Mereka kaget dan menengok, lebih heran lagi ketika melihat bahwa yang menganjurkan melawan ular-ular itu hanyalah seorang anak laki-laki yang masih kecil, yang tubuhnya bengkak-bengkak dan matang biru, pakaiannya koyak-koyak dan kelihatannya lemas dan pucat.

“Aihh, siapa engkau?” Akian bertanya, agak seram melihat munculnya seorang anak laki-laki yang tidak terkenal di tanah kuburan, di waktu senja larut dan cuaca mulai agak gelap itu.

“Siapa aku tidak penting, Paman. Akan tetapi mengapa sampai ada ular membunuh orang? Mengapa tidak ditangkap ular-ular berbisa itu?”

Kakek itu bangkit berdiri. “Bocah, kau bicara sembarangan saja! Siapa berani menangkap ular berbisa?”

“Hemm, aku sudah biasa menangkap ular sejak kecil!” Kun Liong berkata, “Dan sudah biasa pula makan daging ular berbisa.”

“Aku tidak percaya!” Akian juga bangkit berdiri.
Tiba-tiba hidung Kun Liong mencium sesuatu dan cuping hidungnya berkembang-kempis. “Harap kalian mundur, ada ular berbisa di sini, akan kutangkap agar kalian dapat melihat bahwa manusia tidak kalah oleh ular yang manapun juga!”

Biarpun ular itu belum tampak, kakek dan laki-laki itu meloncat ke belakang Kun Liong dengan ketakutan. Kun Liong melangkah maju, menghampiri sebelah bawah sebuah kuburan tua yang berada dekat dengan kuburan baru itu. Dia mendekatkan hidungnya pada sebuah lubang dan temyata benar dugaannya. Bau ular itu keluar dari lubang ini. Kun Liong segera menggunakan tangan kanannya menepuk-nepuk sebelah atas lubang dengan telapak tangan, mulutnya mengeluarkan bunyi mencicit seperti bunyi anak tikus. Dua orang itu berdiri dengan mata terbuka lebar, dan mata mereka menjadi lebih lebar lagi ketika tiba-tiba dari dalam lubang itu keluar kepala seekor ular hitam yang lidahnya merah! Makin lama makin panjang tubuh ular itu tersembul keluar dan secepat kilat, tangan kiri Kun Liong menyambar dan ular itu sudah ditangkap pada lehernya, kemudian dibuat tidak berdaya dan lumpuh seperti biasa.

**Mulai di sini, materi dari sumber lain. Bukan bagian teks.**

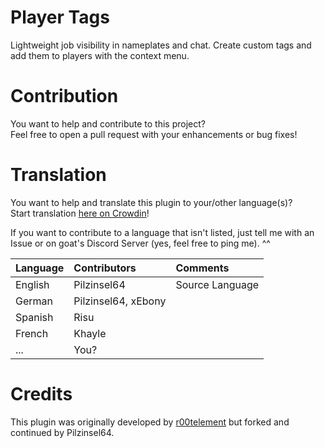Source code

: # Player Tags

Lightweight job visibility in nameplates and chat. Create custom tags and add them to players with the context menu.

# Contribution

You want to help and contribute to this project? \
Feel free to open a pull request with your enhancements or bug fixes!

# Translation

You want to help and translate this plugin to your/other language(s)? \
Start translation [here on Crowdin](https://crowdin.com/project/playertags)!

If you want to contribute to a language that isn't listed, just tell me with an Issue or on goat's Discord Server (yes, feel free to ping me). ^^

| Language | Contributors | Comments |
| :--- | :--- | :--- |
| English | Pilzinsel64 | Source Language
| German | Pilzinsel64, xEbony
| Spanish | Risu
| French | Khayle
| ... | You?

# Credits

This plugin was originally developed by [r00telement](https://github.com/r00telement) but forked and continued by Pilzinsel64.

“Wah, engkau benar-benar dapat menangkap ular!” Akian berseru girang seperti bersorak.

“Eh, anak kecil, bagaimana engkau berani melakukan ini? Ular-ular di sini... eh, maksudku di hutan sebelah selatan, adalah ular-ular peliharaan...” kata Si Kakek.

“Apa...?” Kun Liong bertanya tidak percaya. “Siapa yang memelihara ular?”

“Ssstt, Paman, harap jangan main-main...” Akian berkata, memandang ke kanan kiri dan kelihatan takut-takut.

“Tidak ada yang tahu betul siapa yang memelihara, anak aneh, akan tetapi ular raksasa yang berada di tengah hutan tentu akan membunuhmu karena kau telah berani menangkap ular ini.”

“Ular raksasa? Di mana binatang itu?”

“Di tengah hutan sebelah selatan dusun kami,” kata Si kakek, tanpa mempedulikan Akian yang beberapa kali menaruh telunjuk di depan bibir yang mendesis-desis sebagai isyarat menyuruh kakek itu diam.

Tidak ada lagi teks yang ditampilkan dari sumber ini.